Rules For Posting To This Blog and Weekly Blog Question

1. Only use your first name (no last names, addresses, IM screen names, etc.)
2. Show respect and consideration of others when posting and commenting. This includes individuals, students, organizations, political parties, colleagues, etc.
3. Check all posts for spelling and grammar errors before posting.
4. Protect the privacy of others. Gain permission from other people before you write about them. Avoid sharing someone else's last name. Use job titles or pseudonyms when writing about experiences with your co-workers or students.
5. Watch your language. Use politically correct and non-offensive language.
6. Make sure you write about things that are factual.
7. Keep your postings education-oriented. Avoid discussing plans for the weekend, etc.

This week I would like you to use your imagination. You have just won the lottery and will leave your teaching post immediately to travel around the world. As you leave your keys you meet your replacement. You are asked to give this new teacher just ONE piece of advice. What would that be, and why? Enjoy your world expedition!

Blog Post - Week 7
This past week in my own teaching I felt a little disconnected which prompts my question to you, "What was the moment (or moments) when I felt most disconnected or disengaged as a teacher - the moment(s) I said to myself, I'm just going through the motions here?"

Fall Semester 2016 Blog Post - Week 6
For the past couple of weeks you have experienced asynchronous online learning (doing modules by yourself). Previously this semester you have experienced synchronous online learning (all together in the Collaborate room). Which do you think is more effective and why do you think that? Which do you like better, and why?
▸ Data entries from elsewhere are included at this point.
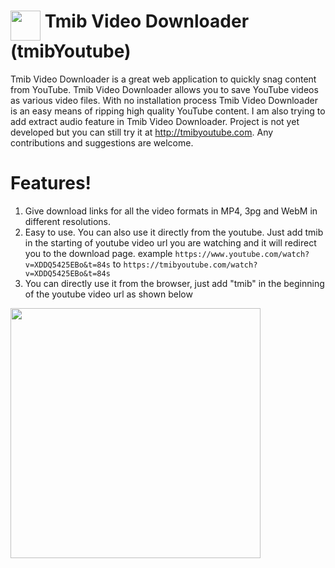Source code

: 
# <img src="http://tmibyoutube.com/icon.png" width="48" align="top"> Tmib Video Downloader (tmibYoutube)
Tmib Video Downloader is a great web application to quickly snag content from YouTube. 
Tmib Video Downloader allows you to save YouTube videos as various video files. 
With no installation process Tmib Video Downloader is an easy means of ripping high quality YouTube content.
I am also trying to add extract audio feature in Tmib Video Downloader.
Project is not yet developed but you can still try it at http://tmibyoutube.com.
Any contributions and suggestions are welcome.

# Features!

 1. Give download links for all the video formats in MP4, 3pg and WebM in different resolutions.
 2. Easy to use. You can also use it directly from the youtube. Just add tmib in the starting of youtube video url you are watching and it will redirect you to the download page. example `https://www.youtube.com/watch?v=XDDQ5425EBo&t=84s` to `https://tmibyoutube.com/watch?v=XDDQ5425EBo&t=84s`
3. You can directly use it from the browser, just add "tmib" in the beginning of the youtube video url as shown below
<img src="https://tmibyoutube.com/images/add_url_screenshot.jpg" width="400">
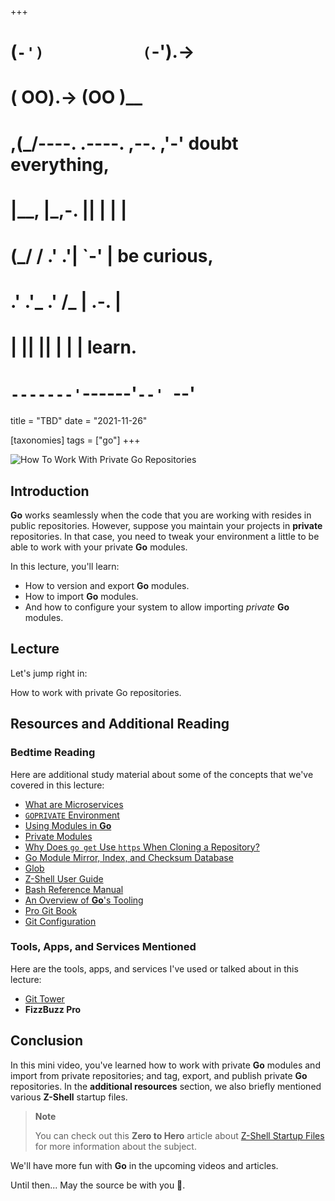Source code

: +++
#   (`-')           (`-').->
#   ( OO).->        (OO )__
# ,(_/----. .----. ,--. ,'-' doubt everything,
# |__,    |\_,-.  ||  | |  |
#  (_/   /    .' .'|  `-'  | be curious,
#  .'  .'_  .'  /_ |  .-.  |
# |       ||      ||  | |  | learn.
# `-------'`------'`--' `--'

title = "TBD"
date = "2021-11-26"

[taxonomies]
tags = ["go"]
+++

![How To Work With Private Go Repositories](/zerotohero-dev/content/images/size/w1200/2024/03/private.png)

Introduction
------------

**Go** works seamlessly when the code that you are working with resides in public repositories. However, suppose you maintain your projects in **private** repositories. In that case, you need to tweak your environment a little to be able to work with your private **Go** modules.

In this lecture, you'll learn:

*   How to version and export **Go** modules.
*   How to import **Go** modules.
*   And how to configure your system to allow importing _private_ **Go** modules.

Lecture
-------

Let's jump right in:

How to work with private Go repositories.

Resources and Additional Reading
--------------------------------

### Bedtime Reading

Here are additional study material about some of the concepts that we've covered in this lecture:

*   [What are Microservices](https://microservices.io/)
*   [`GOPRIVATE` Environment](https://www.goproxy.io/docs/GOPRIVATE-env.html)
*   [Using Modules in **Go**](https://blog.golang.org/using-go-modules)
*   [Private Modules](https://golang.org/ref/mod#private-modules)
*   [Why Does `go get` Use `https` When Cloning a Repository?](https://golang.org/doc/faq#git_https)
*   [Go Module Mirror, Index, and Checksum Database](https://sum.golang.org/)
*   [Glob](https://en.wikipedia.org/wiki/Glob_(programming))
*   [Z-Shell User Guide](https://zsh.sourceforge.io/Guide/zshguide.html)
*   [Bash Reference Manual](https://www.gnu.org/software/bash/manual/bash.html)
*   [An Overview of **Go**'s Tooling](https://www.alexedwards.net/blog/an-overview-of-go-tooling)
*   [Pro Git Book](https://git-scm.com/book/en/v2)
*   [Git Configuration](https://git-scm.com/book/en/v2/Customizing-Git-Git-Configuration)

### Tools, Apps, and Services Mentioned

Here are the tools, apps, and services I've used or talked about in this lecture:

*   [Git Tower](https://www.git-tower.com/)
*   **FizzBuzz Pro**

Conclusion
---------------

In this mini video, you've learned how to work with private **Go** modules and import from private repositories; and tag, export, and publish private **Go** repositories. In the **additional resources** section, we also briefly mentioned various **Z-Shell** startup files.

> **Note**  
>   
> You can check out this **Zero to Hero** article about 
> [Z-Shell Startup Files](@/tips/zshell-startup-files.md) for more information 
> about the subject.

We'll have more fun with **Go** in the upcoming videos and articles.

Until then... May the source be with you 🦄.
Fall Semester 2016 Blog Post - Week 5
This week we have what we call "open mic." You can write a post about anything related to your teaching that you would like responses from your classmates.

Fall Semester 2016 Blog Post - Week 4
Here is this week's question: "What was the event that most took me surprise this week - and event that shook me up, caught me off guard, gave me a jolt, or made me unexpectedly happy?"

Fall Semester 2016 Blog Post - Week 3
Please write a post about the following question, "In thinking about my past week teaching what is one thing I would do differently, and why?"

Fall Semester 2016 Blog Post - Week 2
Please write a post about the following question, " In thinking about my teaching activities this past week, of what do I feel most proud? Why?"

Fall Semester 2016 Blog Post - Week 1
Describe something you used in your program in the first weeks of school that you learned in the summer NTI program. How did it work? Did it get you off to a stronger start than last year?

Sunday, February 14, 2010

The Check-list Chick!

As many of you are aware, I have experience in the field of health care that spans greater than 20 years. My experience pre-dates my high school graduation. As a health care employee, I have always been given a series of steps to complete tasks in a proficient manner. This began with a schedule of what time the ice and trays were passed out to the nursing home residents. The daily assignment also included the time that all residents should be tucked in bed. As a nursing student and early in my career as a Registered Nurse, every procedure learned was based on a technique that had been scientifically studied and proven to be the best method to the designated outcome. My final career exploration prior to the classroom was as a clinical research professional. This career was centered on a list of Inclusion/Exclusion criteria. Subjects enrolled in all clinical trials are to meet the Inclusion/Exclusion criteria 100%, prior to the enrollment in a clinical trial. The Inclusion/Exclusion criteria was presented as an elaborate check list consisting of color coded boxes indicating that a subject did not qualify for study enrollment if this box was checked. My career has been dominated by a check list of some sort to evaluate how well a job was executed.

I walked into NTI the summer of 2009 without a clue in the world what a the letters—R U B R I C meant. I quickly realized that it was a tool that I had used over and over again to complete tasks in an efficient and effective manner, the familiar check-list. The use of the rubric for the evaluation of student work gives the student a plan for success. It is the student’s responsibility to use the tool to develop the product based on the guidelines listed on their personal check-list. As a professional, I have found the rubric to be a friendly support in the success of my educational endeavors. As a parent, my first questions to my children center around the criteria listed on the assigned rubric. As an instructor, I develop a step-by step check-list that walks the student down the pathway of success. I value a complete product. I value knowing what is expected of me prior to executing a plan. I value the success of completing a task the way it designed to be completed. I feel that a rubric gives each student the opportunity to seize the success that I hold in high esteem.

1 comment:

Dr. M said...

Hi, Suzette - great analysis and explanation of the benefits and use of rubrics - well said!